Silenzio prima di nascere,

silenzio dopo la morte,

la vita è puro rumore

tra due insondabili silenzi.

 

(Isabel Allende)

Sa Maista ’e partu, conosciuta anche come Levadora o levatrice empirica, era la donna che veniva chiamata per assistere ai parti e svolgeva delle funzioni ben precise.

Di solito si trattava di un’anziana donna, spesso vedova, di ceto sociale povero. Aveva ereditato la sua dote dalla madre e la metteva a disposizione dell’intera comunità. Non chiedeva dei soldi in cambio del suo operato, ma di fatto era buona norma sdebitarsi offrendole dei generi alimentari, proprio come avveniva per l'Accabadora o per il servizio prestato dall’Attitadora.
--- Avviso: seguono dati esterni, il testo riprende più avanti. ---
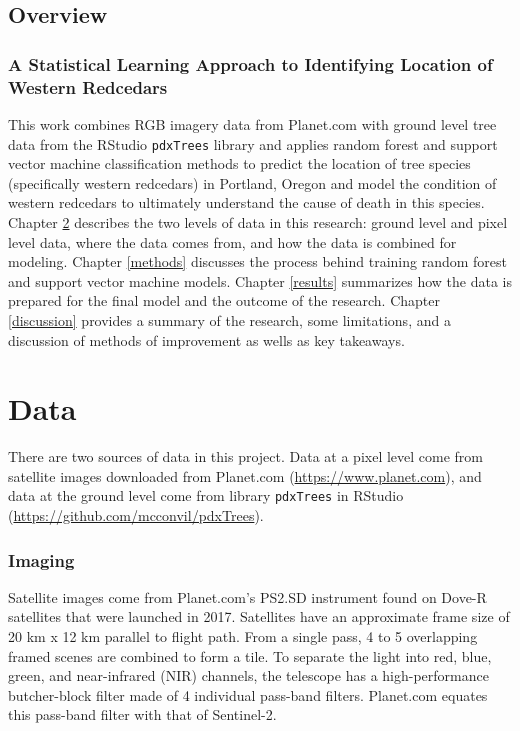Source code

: \documentclass[12pt,twoside]{reedthesis}
\begin{document}
\hypertarget{overview}{%
\section{Overview}\label{overview}}

\hypertarget{a-statistical-learning-approach-to-identifying-location-of-western-redcedars}{%
\subsection{A Statistical Learning Approach to Identifying Location of Western Redcedars}\label{a-statistical-learning-approach-to-identifying-location-of-western-redcedars}}

This work combines RGB imagery data from Planet.com with ground level tree data from the RStudio \texttt{pdxTrees} library and applies random forest and support vector machine classification methods to predict the location of tree species (specifically western redcedars) in Portland, Oregon and model the condition of western redcedars to ultimately understand the cause of death in this species. Chapter \ref{data} describes the two levels of data in this research: ground level and pixel level data, where the data comes from, and how the data is combined for modeling. Chapter \ref{methods} discusses the process behind training random forest and support vector machine models. Chapter \ref{results} summarizes how the data is prepared for the final model and the outcome of the research. Chapter \ref{discussion} provides a summary of the research, some limitations, and a discussion of methods of improvement as wells as key takeaways.

\hypertarget{data}{%
\chapter{Data}\label{data}}

There are two sources of data in this project. Data at a pixel level come from satellite images downloaded from Planet.com (\url{https://www.planet.com}), and data at the ground level come from library \texttt{pdxTrees} in RStudio (\url{https://github.com/mcconvil/pdxTrees}).

\hypertarget{imaging}{%
\subsection{Imaging}\label{imaging}}

Satellite images come from Planet.com's PS2.SD instrument found on Dove-R satellites that were launched in 2017. Satellites have an approximate frame size of 20 km x 12 km parallel to flight path. From a single pass, 4 to 5 overlapping framed scenes are combined to form a tile. To separate the light into red, blue, green, and near-infrared (NIR) channels, the telescope has a high-performance butcher-block filter made of 4 individual pass-band filters. Planet.com equates this pass-band filter with that of Sentinel-2.
\end{document}
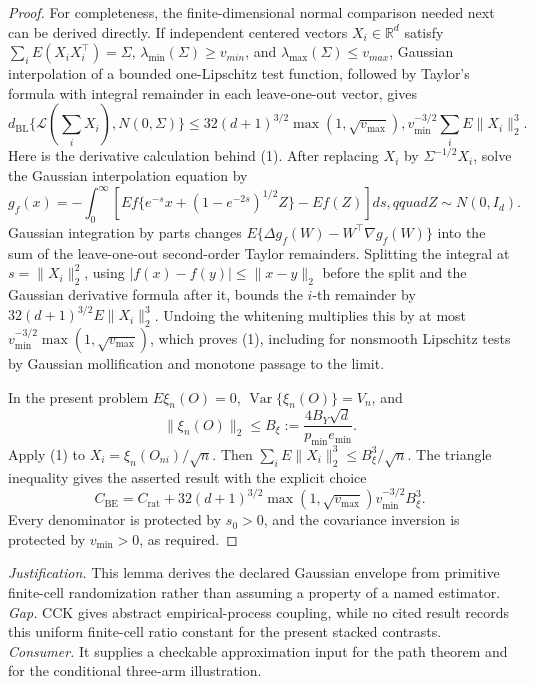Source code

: \documentclass{article}
\begin{document}
\begin{proof}
For completeness, the finite-dimensional normal comparison needed next can be derived directly.  If independent centered vectors \(X_i\in\mathbb R^d\) satisfy \(\sum_iE(X_iX_i^\top)=\Sigma\), \(\lambda_{\min}(\Sigma)\ge v_{min}\), and \(\lambda_{\max}(\Sigma)\le v_{max}\), Gaussian interpolation of a bounded one-Lipschitz test function, followed by Taylor's formula with integral remainder in each leave-one-out vector, gives
\[
 d_{\mathrm{BL}}\{\mathcal L(\textstyle\sum_iX_i),N(0,\Sigma)\}
 \le 32(d+1)^{3/2}\max(1,\sqrt{v_{\max}}),v_{\min}^{-3/2}
       \sum_iE\|X_i\|_2^3.                                           \tag{1}
\]
Here is the derivative calculation behind (1).  After replacing \(X_i\) by \(\Sigma^{-1/2}X_i\), solve the Gaussian interpolation equation by
\[
 g_f(x)=-\int_0^\infty
 \left[E f\{e^{-s}x+(1-e^{-2s})^{1/2}Z\}-Ef(Z)\right]ds,qquad Z\sim N(0,I_d).
\]
Gaussian integration by parts changes \(E\{\Delta g_f(W)-W^\top\nabla g_f(W)\}\) into the sum of the leave-one-out second-order Taylor remainders.  Splitting the integral at \(s=\|X_i\|_2^2\), using \(|f(x)-f(y)|\le\|x-y\|_2\) before the split and the Gaussian derivative formula after it, bounds the \(i\)-th remainder by \(32(d+1)^{3/2}E\|X_i\|_2^3\).  Undoing the whitening multiplies this by at most \(v_{\min}^{-3/2}\max(1,\sqrt{v_{\max}})\), which proves (1), including for nonsmooth Lipschitz tests by Gaussian mollification and monotone passage to the limit.

In the present problem \(E\xi_n(O)=0\), \(\operatorname{Var}\{\xi_n(O)\}=V_n\), and
\[
 \|\xi_n(O)\|_2\le B_\xi:=\frac{4B_Y\sqrt d}{p_{\min}e_{\min}}.
\]
Apply (1) to \(X_i=\xi_n(O_{ni})/\sqrt n\).  Then \(\sum_iE\|X_i\|_2^3\le B_\xi^3/\sqrt n\).  The triangle inequality gives the asserted result with the explicit choice
\[
 C_{\mathrm{BE}}=C_{\mathrm{rat}}+
 32(d+1)^{3/2}\max(1,\sqrt{v_{\max}})v_{\min}^{-3/2}B_\xi^3.
\]
Every denominator is protected by \(s_0>0\), and the covariance inversion is protected by \(v_{\min}>0\), as required.
\end{proof}
\par\smallskip\noindent \textit{Justification.} This lemma derives the declared Gaussian envelope from primitive finite-cell randomization rather than assuming a property of a named estimator. \textit{Gap.} CCK gives abstract empirical-process coupling, while no cited result records this uniform finite-cell ratio constant for the present stacked contrasts. \textit{Consumer.} It supplies a checkable approximation input for the path theorem and for the conditional three-arm illustration.
\end{document}
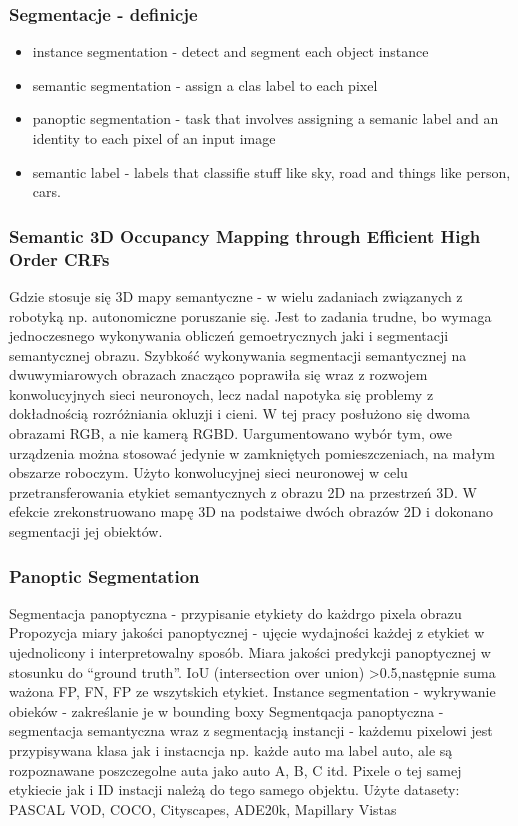 \documentclass[
]{article}
\providecommand{\tightlist}{%
  \setlength{\itemsep}{0pt}\setlength{\parskip}{0pt}}
\begin{document}
\subsubsection{Segmentacje - definicje}\label{segmentacje---definicje}

\begin{itemize}
\tightlist
\item
  instance segmentation - detect and segment each object instance
\item
  semantic segmentation - assign a clas label to each pixel
\item
  panoptic segmentation - task that involves assigning a semanic label and an identity to each pixel of an input image
\item
  semantic label - labels that classifie stuff like sky, road and things like person, cars.
\end{itemize}

\subsubsection{Semantic 3D Occupancy Mapping through Efficient High Order CRFs}\label{semantic-3d-occupancy-mapping-through-efficient-high-order-crfs}

Gdzie stosuje się 3D mapy semantyczne - w wielu zadaniach związanych z robotyką np. autonomiczne poruszanie się. Jest to zadania trudne, bo wymaga jednoczesnego wykonywania obliczeń gemoetrycznych jaki i segmentacji semantycznej obrazu. Szybkość wykonywania segmentacji semantycznej na dwuwymiarowych obrazach znacząco poprawiła się wraz z rozwojem konwolucyjnych sieci neuronoych, lecz nadal napotyka się problemy z dokładnością rozróżniania okluzji i cieni.
W tej pracy posłużono się dwoma obrazami RGB, a nie kamerą RGBD. Uargumentowano wybór tym, owe urządzenia można stosować jedynie w zamkniętych pomieszczeniach, na małym obszarze roboczym. Użyto konwolucyjnej sieci neuronowej w celu przetransferowania etykiet semantycznych z obrazu 2D na przestrzeń 3D. W efekcie zrekonstruowano mapę 3D na podstaiwe dwóch obrazów 2D i dokonano segmentacji jej obiektów.

\subsubsection{Panoptic Segmentation}\label{panoptic-segmentation}

Segmentacja panoptyczna - przypisanie etykiety do każdrgo pixela obrazu
Propozycja miary jakości panoptycznej - ujęcie wydajności każdej z etykiet w ujednolicony i interpretowalny sposób. Miara jakości predykcji panoptycznej w stosunku do ``ground truth''. IoU (intersection over union) \textgreater0.5,następnie suma ważona FP, FN, FP ze wszytskich etykiet.
Instance segmentation - wykrywanie obieków - zakreślanie je w bounding boxy
Segmentqacja panoptyczna - segmentacja semantyczna wraz z segmentacją instancji - każdemu pixelowi jest przypisywana klasa jak i instacncja np. każde auto ma label auto, ale są rozpoznawane poszczegolne auta jako auto A, B, C itd. Pixele o tej samej etykiecie jak i ID instacji należą do tego samego objektu.
Użyte datasety: PASCAL VOD, COCO, Cityscapes, ADE20k, Mapillary Vistas
\end{document}
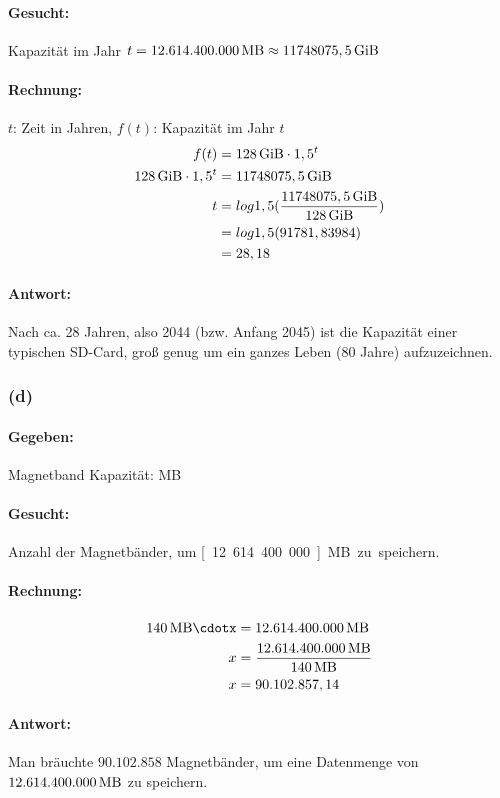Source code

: \documentclass[11pt,a4paper]{article}
\begin{document}
\paragraph{Gesucht:}
    Kapazität im Jahr $t = \unit[12.614.400.000]{MB} \approx \unit[11748075,5]{GiB}$

\paragraph{Rechnung:}
    $t$: Zeit in Jahren, $f(t)$: Kapazität im Jahr $t$
\begin{align}
    f(t) &= \unit[128]{GiB}\cdot1,5^{t}\\
    \unit[128]{GiB}\cdot1,5^{t} &= \unit[11748075,5]{GiB}\\
    t &= log1,5(\frac{\unit[11748075,5]{GiB}}{\unit[128]{GiB}})\\
      &= log1,5(91781,83984)\\
       &= 28,18\\
\end{align}

\paragraph{Antwort:}
    Nach ca. 28 Jahren, also 2044 (bzw. Anfang 2045) ist die Kapazität einer typischen SD-Card, groß genug um ein ganzes Leben (80 Jahre) aufzuzeichnen.


\subsubsection{(d)} %

\paragraph{Gegeben:}
    Magnetband Kapazität: \unit[140]{MB}

\paragraph{Gesucht:}
    Anzahl der Magnetbänder, um \unit[12.614.400.000]{MB} zu speichern.

\paragraph{Rechnung:}
\begin{align}
    \unit[140]{MB}\cdotx &= \unit[12.614.400.000]{MB}\\
    x &= \frac{\unit[12.614.400.000]{MB}}{\unit[140]{MB}}\\
    x &= 90.102.857,14
\end{align}

\paragraph{Antwort:}
    Man bräuchte $90.102.858$ Magnetbänder, um eine Datenmenge von $\unit[12.614.400.000]{MB}$ zu speichern.


\newpage



\end{document}
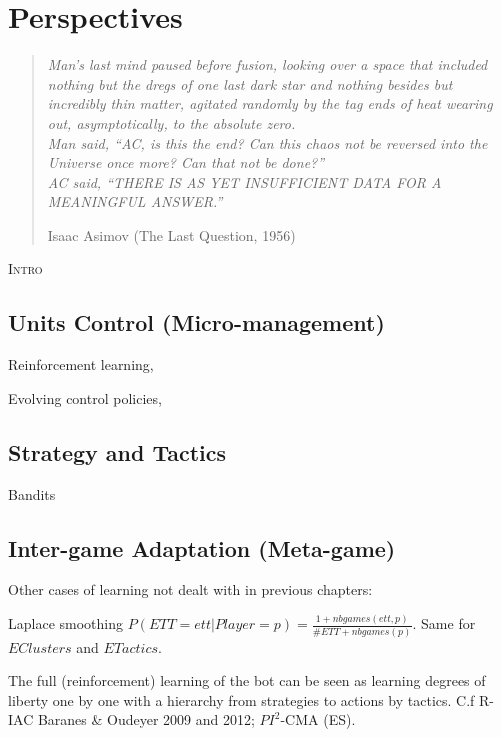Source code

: \chapter{Perspectives}

\begin{quotation}\textit{
Man's last mind paused before fusion, looking over a space that included nothing but the dregs of one last dark star and nothing besides but incredibly thin matter, agitated randomly by the tag ends of heat wearing out, asymptotically, to the absolute zero.\\
Man said, ``AC, is this the end? Can this chaos not be reversed into the Universe once more? Can that not be done?''\\
AC said, ``THERE IS AS YET INSUFFICIENT DATA FOR A MEANINGFUL ANSWER.''
}
\begin{flushright}Isaac Asimov (The Last Question, 1956)\end{flushright}\end{quotation}

\lettrine{I}{ntro}

\chaptertoc

\section{Units Control (Micro-management)}
Reinforcement learning, \citep{Marthi05concurrenthierarchical}


Evolving control policies, \citep{Miles2007}

\section{Strategy and Tactics}

Bandits

\section{Inter-game Adaptation (Meta-game)}
Other cases of learning not dealt with in previous chapters:
\citep{metalevelbehavioradaptrts}


Laplace smoothing $P(ETT=ett|Player=p)= \frac{1 + nbgames(ett,p)}{\#ETT + nbgames(p)}$. Same for $EClusters$ and $ETactics$.


The full (reinforcement) learning of the bot can be seen as learning degrees of liberty one by one with a hierarchy from strategies to actions by tactics. C.f R-IAC Baranes \& Oudeyer 2009 and 2012; $PI^2$-CMA (ES).


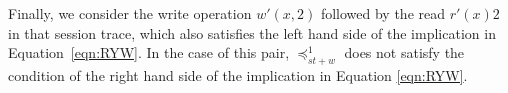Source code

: \documentclass[journal,compsoc]{IEEEtran}
\begin{document}
  Finally, we consider the write operation $w'(x,2)$  followed by the read $r'(x){2}$ in that session trace, which also satisfies the left hand side of the implication in Equation~\ref{eqn:RYW}. %
    In the case of this pair, $\preccurlyeq_{\mathit{st}+w}^1$ does not satisfy the condition 
of the right hand side of the implication in Equation  \ref{eqn:RYW}.  %
\end{document}

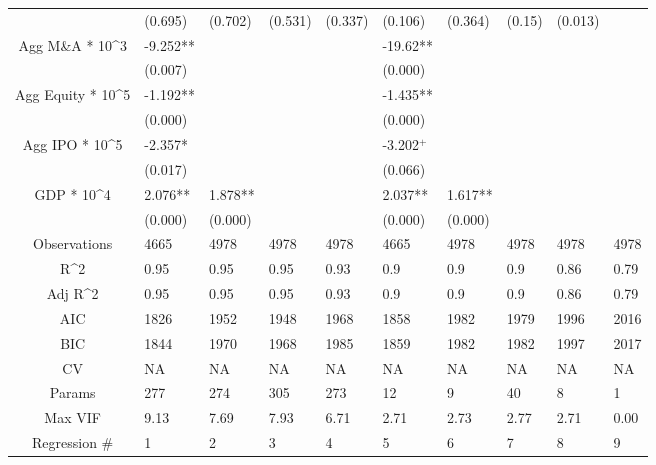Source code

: \documentclass{article}
\begin{document}
\begin{table}[H]
\begin{tabular}{|clllllllll|}
   & (0.695) & (0.702) & (0.531) & (0.337) & (0.106) & (0.364) & (0.15) & (0.013) &  \\
  Agg M\&A * 10^3 & -9.252** &  &  &  & -19.62** &  &  &  &  \\
   & (0.007) &  &  &  & (0.000) &  &  &  &  \\
  Agg Equity * 10^5 & -1.192** &  &  &  & -1.435** &  &  &  &  \\
   & (0.000) &  &  &  & (0.000) &  &  &  &  \\
  Agg IPO * 10^5 & -2.357* &  &  &  & -3.202$^{+}$ &  &  &  &  \\
   & (0.017) &  &  &  & (0.066) &  &  &  &  \\
  GDP * 10^4 & 2.076** & 1.878** &  &  & 2.037** & 1.617** &  &  &  \\
   & (0.000) & (0.000) &  &  & (0.000) & (0.000) &  &  &  \\
  \hline
 Observations & 4665 & 4978 & 4978 & 4978 & 4665 & 4978 & 4978 & 4978 & 4978 \\
  R^2 & 0.95 & 0.95 & 0.95 & 0.93 & 0.9 & 0.9 & 0.9 & 0.86 & 0.79 \\
  Adj R^2 & 0.95 & 0.95 & 0.95 & 0.93 & 0.9 & 0.9 & 0.9 & 0.86 & 0.79 \\
  AIC & 1826 & 1952 & 1948 & 1968 & 1858 & 1982 & 1979 & 1996 & 2016 \\
  BIC & 1844 & 1970 & 1968 & 1985 & 1859 & 1982 & 1982 & 1997 & 2017 \\
  CV & NA & NA & NA & NA & NA & NA & NA & NA & NA \\
  Params & 277 & 274 & 305 & 273 & 12 & 9 & 40 & 8 & 1 \\
  Max VIF & 9.13 & 7.69 & 7.93 & 6.71 & 2.71 & 2.73 & 2.77 & 2.71 & 0.00 \\
  Regression \# & 1 & 2 & 3 & 4 & 5 & 6 & 7 & 8 & 9 \\
   \hline
\end{tabular}

\end{table}
\end{document}
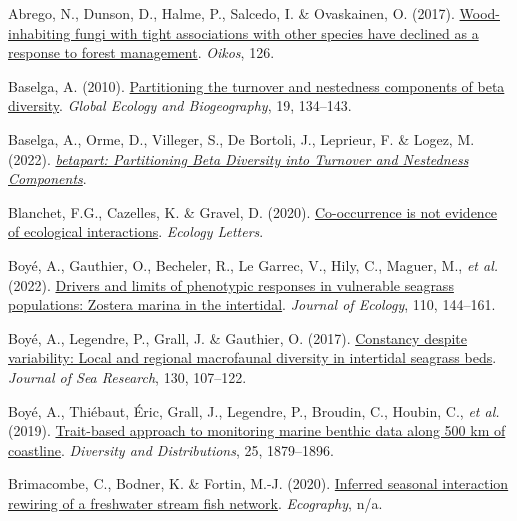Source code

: \documentclass[9pt,biorxiv,doublespacing,lineno]{lapreprint}
\newlength{\cslhangindent}
\newlength{\cslentryspacingunit} %
\newenvironment{CSLReferences}[2] %
 {%
  \setlength{\parindent}{0pt}
  \ifodd #1
  \let\oldpar\par
  \def\par{\hangindent=\cslhangindent\oldpar}
  \fi
  \setlength{\parskip}{#2\cslentryspacingunit}
 }%
 {}
\begin{document}
\hypertarget{refs}{}
\begin{CSLReferences}{1}{0}
\leavevmode{}%
Abrego, N., Dunson, D., Halme, P., Salcedo, I. \& Ovaskainen, O. (2017).
\href{https://doi.org/10.1111/oik.03674}{Wood-inhabiting fungi with
tight associations with other species have declined as a response to
forest management}. \emph{Oikos}, 126.

\leavevmode{}%
Baselga, A. (2010).
\href{https://doi.org/10.1111/j.1466-8238.2009.00490.x}{Partitioning the
turnover and nestedness components of beta diversity}. \emph{Global
Ecology and Biogeography}, 19, 134--143.

\leavevmode{}%
Baselga, A., Orme, D., Villeger, S., De Bortoli, J., Leprieur, F. \&
Logez, M. (2022).
\emph{\href{https://CRAN.R-project.org/package=betapart}{betapart:
Partitioning Beta Diversity into Turnover and Nestedness Components}}.

\leavevmode{}%
Blanchet, F.G., Cazelles, K. \& Gravel, D. (2020).
\href{https://doi.org/10.1111/ele.13525}{Co-occurrence is not evidence
of ecological interactions}. \emph{Ecology Letters}.

\leavevmode{}%
Boyé, A., Gauthier, O., Becheler, R., Le Garrec, V., Hily, C., Maguer,
M., \emph{et al.} (2022).
\href{https://doi.org/10.1111/1365-2745.13791}{Drivers and limits of
phenotypic responses in vulnerable seagrass populations: Zostera marina
in the intertidal}. \emph{Journal of Ecology}, 110, 144--161.

\leavevmode{}%
Boyé, A., Legendre, P., Grall, J. \& Gauthier, O. (2017).
\href{https://doi.org/10.1016/j.seares.2017.06.004}{Constancy despite
variability: Local and regional macrofaunal diversity in intertidal
seagrass beds}. \emph{Journal of Sea Research}, 130, 107--122.

\leavevmode{}%
Boyé, A., Thiébaut, Éric, Grall, J., Legendre, P., Broudin, C., Houbin,
C., \emph{et al.} (2019).
\href{https://doi.org/10.1111/ddi.12987}{Trait-based approach to
monitoring marine benthic data along 500 km of coastline}.
\emph{Diversity and Distributions}, 25, 1879--1896.

\leavevmode{}%
Brimacombe, C., Bodner, K. \& Fortin, M.-J. (2020).
\href{https://doi.org/10.1111/ecog.05452}{Inferred seasonal interaction
rewiring of a freshwater stream fish network}. \emph{Ecography}, n/a.


\end{CSLReferences}
\end{document}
La si poteva ricompensare anche con qualche altro favore, atto che prendeva il nome di aggiudu torrau.

L’esperta veniva chiamata quando la

partoriente iniziava il travaglio e di solito si posizionava di fianco o dietro di essa, rassicurandola e assumendo una funzione di guida. I suoi interventi erano ridotti al minimo perché non somministrava farmaci, non effettuava esplorazioni vaginali, ma aiutava la partoriente a rilassarsi con dei massaggi, dei bagni caldi o degli impacchi. A volte praticava delle lavande nelle parti intime e, nel caso in cui il bambino non si trovasse in una posizione corretta al momento del parto respingeva verso l’interno le parti del bambino che non fossero la testa e veniva riposizionato esternamente con una frizione.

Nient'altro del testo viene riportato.